Mardi soir, Chokri Belaïd, âgé de 49 ans et un leader de l’opposition tunisienne, est apparu sur la chaîne de télévision Nessma, dans le cadre d’une discussion sur la violence et les assassinats politiques.

Le jour qui a suivi, à 8 heures du matin le 6 février 2013, Belaid a été abattu de trois balles devant son domicile. Il est la deuxième victime de meurtres à motivation politique après Lotfi Nakhd, assassiné en octobre 2012 par des membres de la Ligue nationale pour la protection de la révolution (LNPR) à Tataouine.

Belaid est devenu un militant politique à un jeune âge. Né dans la banlieue pauvre de Jebel Jalloud, proche du centre de la ville de Tunis, il s’est engagé dans l’action politique clandestine dans une des plus célèbres organisations de la gauche tunisienne, le Mouvement des patriotes démocrates, ou MPD (connu en arabe sous le nom de Al-Watad).

Il est rapidement devenu une figure de premier plan durant les manifestations d’étudiants en Tunisie dans les années 1980. Après son inscription à l’université, Belaid est devenu l’un des plus hauts dirigeants du MPD.

Alors jeune militant, ce responsable aujourd’hui assassiné était recherché par les services de sécurité, ce qui l’a poussé à passer à la clandestinité. Au milieu des années 80, il a été arrêté au cours d’affrontements entre les étudiants et les autorités. Il a ensuite été enrôlé de force avec un groupe d’étudiants pour servir dans l’armée à Rjim Maatoug, une région éloignée du désert tunisien.

Belaid a été libéré après que le général Ben Ali ait pris le pouvoir, dans une initiative qui visait à promouvoir une sorte de détente politique.

Belaid a poursuivi son militantisme jusqu’en 1992, devenant l’un des chefs historiques du mouvement étudiant tunisien. Dans la même année, il se rendit en Irak pour terminer ses études de Droit, puis en France pour ses études supérieures.
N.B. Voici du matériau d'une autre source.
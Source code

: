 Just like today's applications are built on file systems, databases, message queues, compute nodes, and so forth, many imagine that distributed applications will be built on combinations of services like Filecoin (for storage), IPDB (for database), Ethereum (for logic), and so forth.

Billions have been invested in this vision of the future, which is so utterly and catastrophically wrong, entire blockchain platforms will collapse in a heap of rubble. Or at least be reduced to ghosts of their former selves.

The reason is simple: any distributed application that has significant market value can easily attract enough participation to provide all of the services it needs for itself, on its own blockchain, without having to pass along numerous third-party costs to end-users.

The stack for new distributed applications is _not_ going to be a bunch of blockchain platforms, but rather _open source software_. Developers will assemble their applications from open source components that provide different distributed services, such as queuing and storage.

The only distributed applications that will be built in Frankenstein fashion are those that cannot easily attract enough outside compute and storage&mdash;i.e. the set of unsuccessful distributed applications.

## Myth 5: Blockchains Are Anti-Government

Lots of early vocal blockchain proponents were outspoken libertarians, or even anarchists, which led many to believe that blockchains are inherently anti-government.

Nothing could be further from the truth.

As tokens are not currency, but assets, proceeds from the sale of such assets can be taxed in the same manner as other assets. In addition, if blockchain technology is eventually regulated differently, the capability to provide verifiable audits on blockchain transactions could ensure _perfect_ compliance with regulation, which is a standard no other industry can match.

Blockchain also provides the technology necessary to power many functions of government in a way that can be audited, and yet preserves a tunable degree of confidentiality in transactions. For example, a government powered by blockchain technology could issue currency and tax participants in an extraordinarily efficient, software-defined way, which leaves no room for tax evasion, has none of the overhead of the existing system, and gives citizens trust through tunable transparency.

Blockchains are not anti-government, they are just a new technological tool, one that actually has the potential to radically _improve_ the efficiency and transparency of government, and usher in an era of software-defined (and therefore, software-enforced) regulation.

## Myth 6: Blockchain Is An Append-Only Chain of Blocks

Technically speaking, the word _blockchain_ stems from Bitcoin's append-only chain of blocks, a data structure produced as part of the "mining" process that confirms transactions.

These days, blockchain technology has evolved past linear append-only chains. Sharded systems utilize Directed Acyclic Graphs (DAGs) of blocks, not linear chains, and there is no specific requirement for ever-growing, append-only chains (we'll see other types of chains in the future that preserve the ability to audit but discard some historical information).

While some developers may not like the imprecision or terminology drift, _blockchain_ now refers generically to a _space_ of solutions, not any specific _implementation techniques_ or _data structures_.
À la fin des années 90, il retourna en Tunisie où il commença son activité professionnelle de juriste. En tant que militant progressiste, défenseur des droits humains et avocat, il s’est engagé dans les affaires liées à la liberté d’expression et à la défense des syndicats.

Cet ’avocat de gauche n’a pas hésité à défendre les salafistes qui ont été arrêtés sous le régime de Ben Ali. Belaid a également puissamment défendu les prisonniers du bassin minier de Gafsa en 2008, et a pris part aux manifestations qui ont débuté le 17 décembre 2010. Il a été arrêté une journée avant que Ben Ali ne fuit le pays.

Ascendance post-révolutionnaire

Après la chute de l’ancien régime, Belaid a pu fonder officiellement le MPD. Lors de la dernière conférence générale tenue l’automne dernier, Belaid a été élu secrétaire général.

Il a réussi à ressusciter le Parti démocrate nationaliste unifié, dont il était le secrétaire général, et il a été également parmi les dirigeants qui ont fondé le Front populaire, une union des partis de gauche et baasiste.

Belaid donnait souvent des discours publics à travers les villes et les villages en Tunisie. Récemment, le parti al-Nahda (ou Ennahda) , ainsi que le ministre de l’Intérieur, Ali al-Arid, l’ont accusé d’être l’instigateur des manifestations dans les villes de Sidi Bouzid, Gafsa, Kasserine, et Siliana.

Depuis l’arrivée d’Ennahda au pouvoir, Belaid a été à plusieurs reprises la cible d’attaques dans les médias sociaux, suite à son ascension comme figure de l’opposition. Dans un clip qui a fait le tour des réseaux, un groupe de salafistes semblait même appeler à son assassinat.

En plus d’avoir vu sa maison mise en pièce durant le dernier Ramadan, sa femme et un certain nombre de ses amis et associés du Front Populaire, ont confirmé qu’il avait reçu des menaces de mort.

Belaïd avait dénoncé avec succès le gouvernement comme étant subordonné au « néo-colonialisme Qatari ». Il avait également accusé al-Nahda d’encourager le terrorisme en créant un climat de peur dans la population tunisienne.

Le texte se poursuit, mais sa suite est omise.